Goal of the exercise:
Find every line below with "baten" in it and give only how many there are.

○ ○ ○ ○

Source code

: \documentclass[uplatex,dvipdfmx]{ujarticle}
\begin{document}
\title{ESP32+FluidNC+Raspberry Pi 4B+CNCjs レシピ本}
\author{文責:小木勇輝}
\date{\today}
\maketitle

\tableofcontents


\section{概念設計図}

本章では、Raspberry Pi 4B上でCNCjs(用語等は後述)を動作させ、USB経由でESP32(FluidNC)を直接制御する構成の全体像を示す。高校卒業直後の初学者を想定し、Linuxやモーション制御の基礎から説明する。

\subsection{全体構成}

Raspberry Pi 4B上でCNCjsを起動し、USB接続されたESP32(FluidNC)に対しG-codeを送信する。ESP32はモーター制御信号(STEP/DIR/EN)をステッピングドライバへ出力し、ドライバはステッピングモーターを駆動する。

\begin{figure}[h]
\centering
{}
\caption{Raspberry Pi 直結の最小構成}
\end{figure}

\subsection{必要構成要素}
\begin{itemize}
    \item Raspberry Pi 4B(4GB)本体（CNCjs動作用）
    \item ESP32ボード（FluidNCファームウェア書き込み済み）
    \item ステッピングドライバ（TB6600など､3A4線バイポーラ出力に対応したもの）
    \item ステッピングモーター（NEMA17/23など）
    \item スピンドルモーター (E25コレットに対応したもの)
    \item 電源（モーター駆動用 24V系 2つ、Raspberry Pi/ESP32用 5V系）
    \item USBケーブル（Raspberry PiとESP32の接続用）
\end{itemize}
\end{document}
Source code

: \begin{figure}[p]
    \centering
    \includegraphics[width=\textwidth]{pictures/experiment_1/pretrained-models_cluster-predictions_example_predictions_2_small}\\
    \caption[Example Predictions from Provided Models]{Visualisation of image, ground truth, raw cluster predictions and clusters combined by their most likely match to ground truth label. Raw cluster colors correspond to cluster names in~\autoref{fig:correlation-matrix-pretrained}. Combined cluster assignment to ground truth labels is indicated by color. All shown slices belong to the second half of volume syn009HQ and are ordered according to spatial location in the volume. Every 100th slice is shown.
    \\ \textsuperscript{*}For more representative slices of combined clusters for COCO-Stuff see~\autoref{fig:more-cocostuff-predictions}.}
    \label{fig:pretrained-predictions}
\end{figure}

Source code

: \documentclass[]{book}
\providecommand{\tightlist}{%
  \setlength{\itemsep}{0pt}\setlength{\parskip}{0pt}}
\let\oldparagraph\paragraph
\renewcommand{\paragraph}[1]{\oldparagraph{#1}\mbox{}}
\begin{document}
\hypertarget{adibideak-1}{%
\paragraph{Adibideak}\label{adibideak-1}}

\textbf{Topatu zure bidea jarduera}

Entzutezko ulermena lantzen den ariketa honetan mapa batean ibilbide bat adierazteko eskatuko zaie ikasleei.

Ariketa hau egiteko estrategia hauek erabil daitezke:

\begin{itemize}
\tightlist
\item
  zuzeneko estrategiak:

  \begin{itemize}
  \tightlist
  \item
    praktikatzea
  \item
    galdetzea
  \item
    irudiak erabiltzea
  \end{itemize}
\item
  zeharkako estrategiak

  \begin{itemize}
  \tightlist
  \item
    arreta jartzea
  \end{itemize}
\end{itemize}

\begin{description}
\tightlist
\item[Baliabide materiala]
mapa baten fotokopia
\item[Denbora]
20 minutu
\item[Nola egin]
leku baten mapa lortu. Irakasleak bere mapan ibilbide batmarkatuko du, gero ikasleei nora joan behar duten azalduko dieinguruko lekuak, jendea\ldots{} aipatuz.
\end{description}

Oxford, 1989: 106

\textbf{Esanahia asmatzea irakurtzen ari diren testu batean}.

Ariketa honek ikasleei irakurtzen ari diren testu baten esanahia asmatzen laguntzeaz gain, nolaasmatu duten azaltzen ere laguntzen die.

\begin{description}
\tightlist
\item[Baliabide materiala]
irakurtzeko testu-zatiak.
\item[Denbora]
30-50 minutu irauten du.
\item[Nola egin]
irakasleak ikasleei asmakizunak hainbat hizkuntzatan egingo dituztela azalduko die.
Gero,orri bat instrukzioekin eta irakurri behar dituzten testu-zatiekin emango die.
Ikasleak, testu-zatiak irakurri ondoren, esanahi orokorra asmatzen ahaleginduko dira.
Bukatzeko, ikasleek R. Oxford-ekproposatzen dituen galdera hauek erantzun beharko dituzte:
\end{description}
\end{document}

○ ○ ○ ○

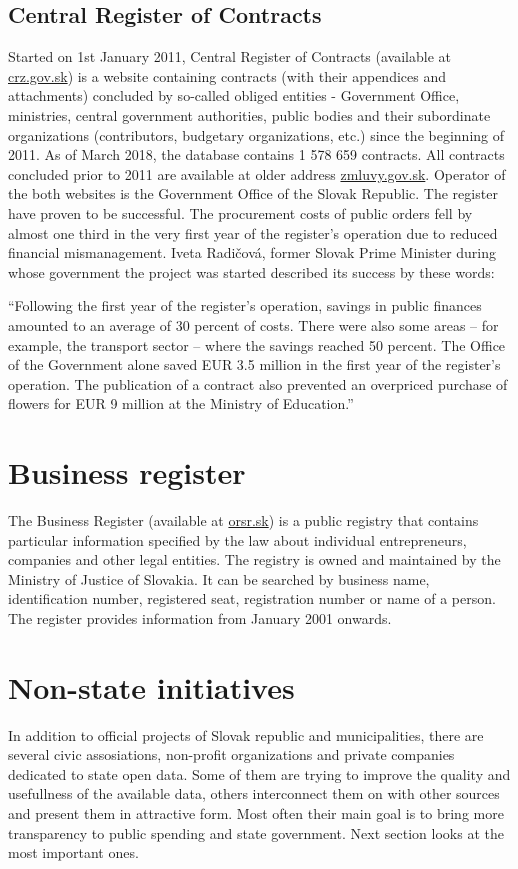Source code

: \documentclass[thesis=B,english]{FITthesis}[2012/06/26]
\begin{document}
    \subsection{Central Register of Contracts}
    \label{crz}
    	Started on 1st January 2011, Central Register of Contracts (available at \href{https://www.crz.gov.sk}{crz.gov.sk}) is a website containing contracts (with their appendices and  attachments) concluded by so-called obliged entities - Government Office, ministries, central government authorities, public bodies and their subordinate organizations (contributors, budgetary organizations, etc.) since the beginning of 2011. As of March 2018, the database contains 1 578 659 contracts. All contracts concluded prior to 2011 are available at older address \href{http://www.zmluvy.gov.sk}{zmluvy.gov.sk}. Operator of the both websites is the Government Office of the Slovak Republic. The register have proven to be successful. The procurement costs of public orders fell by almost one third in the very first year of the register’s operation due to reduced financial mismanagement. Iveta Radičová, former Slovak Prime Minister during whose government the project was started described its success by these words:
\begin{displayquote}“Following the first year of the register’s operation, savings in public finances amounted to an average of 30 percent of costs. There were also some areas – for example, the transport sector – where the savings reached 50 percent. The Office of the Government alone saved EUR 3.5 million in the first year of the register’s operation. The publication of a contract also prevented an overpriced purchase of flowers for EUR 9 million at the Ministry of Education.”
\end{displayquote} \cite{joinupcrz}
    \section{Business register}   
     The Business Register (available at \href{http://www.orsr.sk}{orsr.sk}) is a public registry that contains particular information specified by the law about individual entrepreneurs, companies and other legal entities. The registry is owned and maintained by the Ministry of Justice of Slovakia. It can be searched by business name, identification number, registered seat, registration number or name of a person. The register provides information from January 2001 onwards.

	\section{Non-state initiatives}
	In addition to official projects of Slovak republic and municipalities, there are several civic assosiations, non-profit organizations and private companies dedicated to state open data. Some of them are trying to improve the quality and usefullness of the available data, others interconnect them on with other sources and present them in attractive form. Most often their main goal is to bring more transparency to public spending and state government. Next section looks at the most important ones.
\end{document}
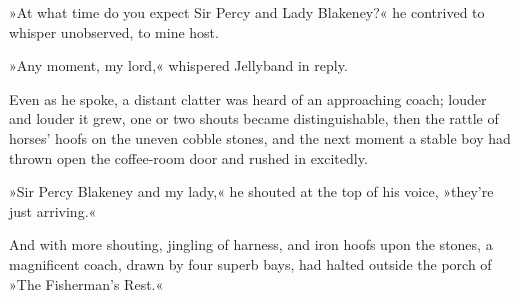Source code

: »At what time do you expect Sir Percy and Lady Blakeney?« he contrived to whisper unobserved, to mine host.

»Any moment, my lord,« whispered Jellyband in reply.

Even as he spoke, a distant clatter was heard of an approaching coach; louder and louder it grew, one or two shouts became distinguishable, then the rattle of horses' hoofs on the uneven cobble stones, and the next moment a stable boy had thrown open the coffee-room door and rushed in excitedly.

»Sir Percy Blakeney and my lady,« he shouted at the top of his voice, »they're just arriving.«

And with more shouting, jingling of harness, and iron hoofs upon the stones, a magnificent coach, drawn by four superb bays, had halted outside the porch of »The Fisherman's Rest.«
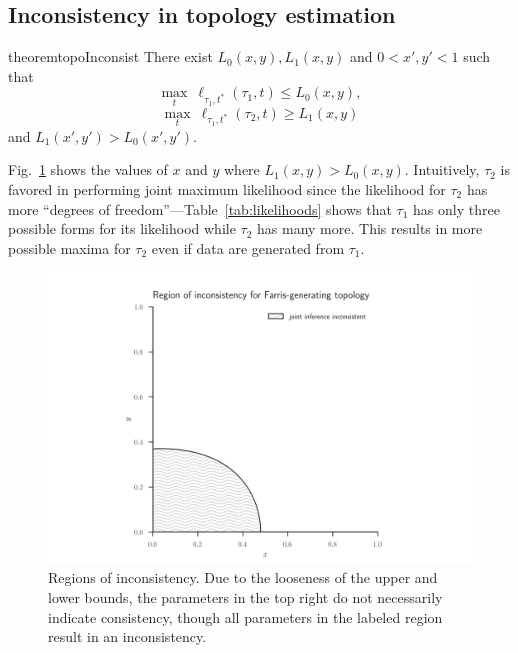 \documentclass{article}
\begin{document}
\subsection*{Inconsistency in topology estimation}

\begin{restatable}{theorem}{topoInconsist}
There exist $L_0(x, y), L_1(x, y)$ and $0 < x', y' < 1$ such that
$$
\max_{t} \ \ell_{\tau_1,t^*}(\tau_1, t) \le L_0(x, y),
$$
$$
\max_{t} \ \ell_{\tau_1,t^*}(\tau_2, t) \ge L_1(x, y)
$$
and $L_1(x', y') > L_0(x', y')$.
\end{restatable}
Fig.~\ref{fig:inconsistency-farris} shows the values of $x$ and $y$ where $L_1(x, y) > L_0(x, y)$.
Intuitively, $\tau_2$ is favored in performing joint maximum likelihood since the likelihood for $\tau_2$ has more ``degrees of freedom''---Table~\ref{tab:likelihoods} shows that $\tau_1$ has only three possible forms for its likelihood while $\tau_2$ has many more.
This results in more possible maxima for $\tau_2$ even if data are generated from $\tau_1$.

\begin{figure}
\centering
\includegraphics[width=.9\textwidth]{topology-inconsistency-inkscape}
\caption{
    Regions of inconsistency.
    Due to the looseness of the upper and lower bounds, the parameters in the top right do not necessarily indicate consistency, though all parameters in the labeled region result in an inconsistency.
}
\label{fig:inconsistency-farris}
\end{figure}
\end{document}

○ ○ ○ ○

Answer to this task:
3